Page MenuHomePhabricator

Put an indirection layer between author/committer strings and user accounts
Open, LowPublic

Description

Currently, when we discover and import commits, we identify the author and committer statically at import time by doing a lookup of the strings against known usernames and email addresses. This works well for established installs, but not as well for new installs. Some of the issues include:

  • if you import an existing repository and later register users, users won't be retroactively associated with commits;
  • the underlying algorithm usually works fairly well, but is somewhat opaque;
  • in some cases (T1731) there are historic commits with dissimilar usernames;
  • retroactively fixing things requires running scripts that aren't available to normal users or to administrators on Phacility instances, increasing our administrative burden.

Broadly, retroactive updates under the current system potentially require updating an authorPHID on millions of objects, so editing can never be lightweight.

It would be better to define a new type of object that provides an indirection layer between an author/committer string and a user account, so we can do one update to remap evan <ejp@dogewow.com> to user account @epriestley retroactively after it becomes clear that some mistakes got made with a goofy string.

This is also probably a clean solution to T1731, by letting users "claim" a string from Diffusion, rather than list all their alternate names somewhere in settings.

Some open questions:

  • Does some author string X ever identify different users in different repositories?
  • Does some author string X ever identify different users in the same repository?

I suspect the answer to both of these questions is "yes", at least in some sense.

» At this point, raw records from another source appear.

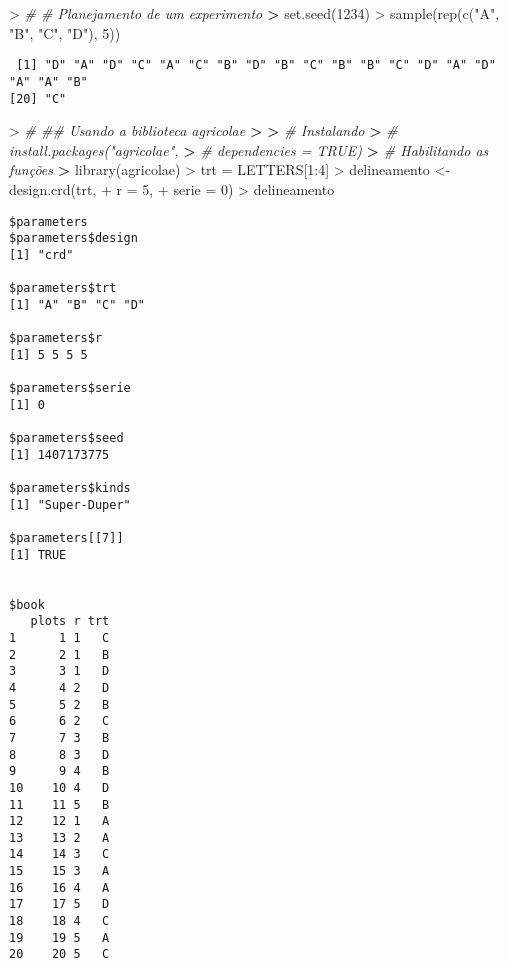 \documentclass[
]{book}
\newenvironment{Shaded}{\begin{snugshade}}{\end{snugshade}}
\newcommand{\AttributeTok}[1]{\textcolor[rgb]{0.77,0.63,0.00}{#1}}
\newcommand{\CommentTok}[1]{\textcolor[rgb]{0.56,0.35,0.01}{\textit{#1}}}
\newcommand{\DecValTok}[1]{\textcolor[rgb]{0.00,0.00,0.81}{#1}}
\newcommand{\ErrorTok}[1]{\textcolor[rgb]{0.64,0.00,0.00}{\textbf{#1}}}
\newcommand{\FunctionTok}[1]{\textcolor[rgb]{0.00,0.00,0.00}{#1}}
\newcommand{\NormalTok}[1]{#1}
\newcommand{\OtherTok}[1]{\textcolor[rgb]{0.56,0.35,0.01}{#1}}
\newcommand{\SpecialCharTok}[1]{\textcolor[rgb]{0.00,0.00,0.00}{#1}}
\newcommand{\StringTok}[1]{\textcolor[rgb]{0.31,0.60,0.02}{#1}}
\begin{document}
\begin{Shaded}
\begin{Highlighting}[]
\SpecialCharTok{\textgreater{}} \CommentTok{\#\textquotesingle{} \# Planejamento de um experimento}
\ErrorTok{\textgreater{}} \FunctionTok{set.seed}\NormalTok{(}\DecValTok{1234}\NormalTok{)}
\SpecialCharTok{\textgreater{}} \FunctionTok{sample}\NormalTok{(}\FunctionTok{rep}\NormalTok{(}\FunctionTok{c}\NormalTok{(}\StringTok{"A"}\NormalTok{, }\StringTok{"B"}\NormalTok{, }\StringTok{"C"}\NormalTok{, }\StringTok{"D"}\NormalTok{), }\DecValTok{5}\NormalTok{))}
\end{Highlighting}
\end{Shaded}

\begin{verbatim}
 [1] "D" "A" "D" "C" "A" "C" "B" "D" "B" "C" "B" "B" "C" "D" "A" "D" "A" "A" "B"
[20] "C"
\end{verbatim}

\begin{Shaded}
\begin{Highlighting}[]
\SpecialCharTok{\textgreater{}} \CommentTok{\#\textquotesingle{} \#\# Usando a biblioteca agricolae}
\ErrorTok{\textgreater{}} 
\ErrorTok{\textgreater{}} \CommentTok{\# Instalando}
\ErrorTok{\textgreater{}} \CommentTok{\# install.packages("agricolae", }
\ErrorTok{\textgreater{}} \CommentTok{\#                  dependencies = TRUE)}
\ErrorTok{\textgreater{}} \CommentTok{\# Habilitando as funções}
\ErrorTok{\textgreater{}} \FunctionTok{library}\NormalTok{(agricolae)}
\SpecialCharTok{\textgreater{}}\NormalTok{ trt }\OtherTok{=}\NormalTok{ LETTERS[}\DecValTok{1}\SpecialCharTok{:}\DecValTok{4}\NormalTok{]}
\SpecialCharTok{\textgreater{}}\NormalTok{ delineamento }\OtherTok{\textless{}{-}} \FunctionTok{design.crd}\NormalTok{(trt,}
\SpecialCharTok{+}                            \AttributeTok{r =} \DecValTok{5}\NormalTok{,}
\SpecialCharTok{+}                            \AttributeTok{serie =} \DecValTok{0}\NormalTok{)}
\SpecialCharTok{\textgreater{}}\NormalTok{ delineamento}
\end{Highlighting}
\end{Shaded}

\begin{verbatim}
$parameters
$parameters$design
[1] "crd"

$parameters$trt
[1] "A" "B" "C" "D"

$parameters$r
[1] 5 5 5 5

$parameters$serie
[1] 0

$parameters$seed
[1] 1407173775

$parameters$kinds
[1] "Super-Duper"

$parameters[[7]]
[1] TRUE


$book
   plots r trt
1      1 1   C
2      2 1   B
3      3 1   D
4      4 2   D
5      5 2   B
6      6 2   C
7      7 3   B
8      8 3   D
9      9 4   B
10    10 4   D
11    11 5   B
12    12 1   A
13    13 2   A
14    14 3   C
15    15 3   A
16    16 4   A
17    17 5   D
18    18 4   C
19    19 5   A
20    20 5   C
\end{verbatim}
\end{document}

For example, defaults like root@localhost.com probably identify many different users within a repository.

Implementation is much simpler if the answer is "no", or we can pretend the answer is "no". In the root@localhost.com case, it's probably fine to leave these commits without an author association. I'm not sure if we have cases where two users committed to two different repositories as jsmith. This could reasonably occur in SVN. Maybe we just cross this bridge when we come to it, since any instances where this is a problem are already problems today.

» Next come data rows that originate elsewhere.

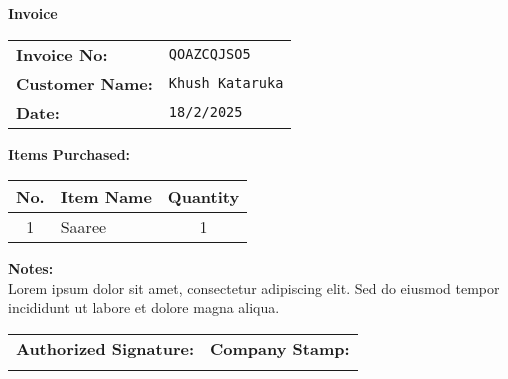 \documentclass{article}
\begin{document}
        \begin{center}
            {\Huge \textbf{Invoice}} \\[1em]
        \end{center}

        \noindent
        \begin{tabular}{@{}ll@{}}
            \textbf{Invoice No:} & \texttt{QOAZCQJSO5} \\
            \textbf{Customer Name:} & \texttt{Khush Kataruka} \\
            \textbf{Date:} & \texttt{18/2/2025} \\
        \end{tabular}

        \vspace{2em}

        \textbf{Items Purchased:} \\

        \begin{tabular}{|c|l|c|}
            \hline
            \textbf{No.} & \textbf{Item Name} & \textbf{Quantity} \\
            \hline
            1 & Saaree & 1 \\ \hline
        \end{tabular}

        \vspace{2em}

        \noindent
        \textbf{Notes:} \\
        Lorem ipsum dolor sit amet, consectetur adipiscing elit. Sed do eiusmod tempor incididunt ut labore et dolore magna aliqua.
        \vspace{1em}

        \noindent
        \begin{tabular}{@{}p{}p{}@{}}
            \textbf{Authorized Signature:} & \textbf{Company Stamp:} \\
            \vspace{2cm} & \vspace{2cm} \\
        \end{tabular}

        
\end{document}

I also don't see a clean way to accommodate these in the design even if we know the answer is "yes". In particular, the possibility of repository-level or commit-level overrides make the JOINs we'd have to do in queries like "commits by author X" very complex. If these cases exist but are exceptionally rare, we could provide CLI tools to do a similar retroactive rewrite operation.


When a User is destroyed, it would be nice to synchronize the RepositoryIdentity table. See some discussion in D20224.

Event Timeline

epriestley moved this task from Backlog to v3 on the Diffusion board.Jan 27 2017, 5:13 PM
epriestley edited projects, added Diffusion (v3); removed Diffusion.
20after4 added a subscriber: 20after4.

More or less ran into first issue with Q444.

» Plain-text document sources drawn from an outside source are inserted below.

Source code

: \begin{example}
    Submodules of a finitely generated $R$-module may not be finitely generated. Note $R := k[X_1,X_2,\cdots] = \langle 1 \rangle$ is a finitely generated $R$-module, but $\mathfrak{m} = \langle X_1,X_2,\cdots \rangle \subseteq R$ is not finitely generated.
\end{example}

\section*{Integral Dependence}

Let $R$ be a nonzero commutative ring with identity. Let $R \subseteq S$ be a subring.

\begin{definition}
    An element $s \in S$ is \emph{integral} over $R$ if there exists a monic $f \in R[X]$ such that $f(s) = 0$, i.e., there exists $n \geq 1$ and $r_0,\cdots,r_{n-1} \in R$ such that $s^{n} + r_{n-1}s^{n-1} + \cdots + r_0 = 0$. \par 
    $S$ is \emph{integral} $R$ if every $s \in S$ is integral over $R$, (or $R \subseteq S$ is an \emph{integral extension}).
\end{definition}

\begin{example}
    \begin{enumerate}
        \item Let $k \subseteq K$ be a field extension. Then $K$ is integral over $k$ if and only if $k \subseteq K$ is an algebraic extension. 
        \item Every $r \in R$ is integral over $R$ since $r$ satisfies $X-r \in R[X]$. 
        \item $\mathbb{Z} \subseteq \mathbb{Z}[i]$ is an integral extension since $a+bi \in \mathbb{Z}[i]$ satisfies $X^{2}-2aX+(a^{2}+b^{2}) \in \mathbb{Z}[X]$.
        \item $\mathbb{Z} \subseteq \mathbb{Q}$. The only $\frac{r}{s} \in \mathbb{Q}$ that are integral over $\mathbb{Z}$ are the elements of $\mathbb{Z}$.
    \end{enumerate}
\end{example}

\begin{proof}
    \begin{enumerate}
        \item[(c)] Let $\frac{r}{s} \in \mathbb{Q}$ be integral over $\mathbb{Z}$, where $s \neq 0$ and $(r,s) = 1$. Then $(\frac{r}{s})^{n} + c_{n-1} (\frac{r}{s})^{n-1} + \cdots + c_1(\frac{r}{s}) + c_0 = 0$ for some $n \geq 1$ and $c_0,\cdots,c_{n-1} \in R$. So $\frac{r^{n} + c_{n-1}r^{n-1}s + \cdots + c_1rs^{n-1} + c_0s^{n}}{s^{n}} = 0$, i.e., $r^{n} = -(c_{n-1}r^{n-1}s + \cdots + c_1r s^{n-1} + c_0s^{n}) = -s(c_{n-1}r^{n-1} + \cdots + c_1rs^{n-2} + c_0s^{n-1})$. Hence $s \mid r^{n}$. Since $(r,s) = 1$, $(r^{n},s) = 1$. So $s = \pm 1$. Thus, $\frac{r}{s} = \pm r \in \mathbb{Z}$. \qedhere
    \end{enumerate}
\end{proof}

hskiba added a subscriber: hskiba.Feb 2 2017, 5:29 AM
epriestley moved this task from Backlog to Future on the Customer Impact board.
timor added a subscriber: timor.May 24 2017, 1:57 PM
ioeric added a subscriber: ioeric.Jun 19 2017, 8:26 AM
urzds added a subscriber: urzds.Jul 12 2017, 11:16 AM

See PHI594, where a real user had the same human name as an external user from another project.

To actually build this:

  • Create a new PhabricatorRepositoryIdentity or similar object.
  • It should work like PhabricatorRepositoryRefCursor to accommodate non-UTF8 identities (i.e. have raw, hash and encoding columns) and arbitrarily long identities. If you need test cases, the strategy in T11537#192019 seems very likely to let you build commits with arbitrarily long/silly/garbage author and committer identities.
  • We store the raw identity string that comes out of the VCS, e.g., Blah Blah <blah@blah.com>. Each sequence of bytes is a unique identity. If you very cleverly encode two different display strings in the same sequence of bytes using Shift-JIS in one repository and ISO-ROFLOL in another repository, too bad, Phabricator doesn't care, they're the same identity.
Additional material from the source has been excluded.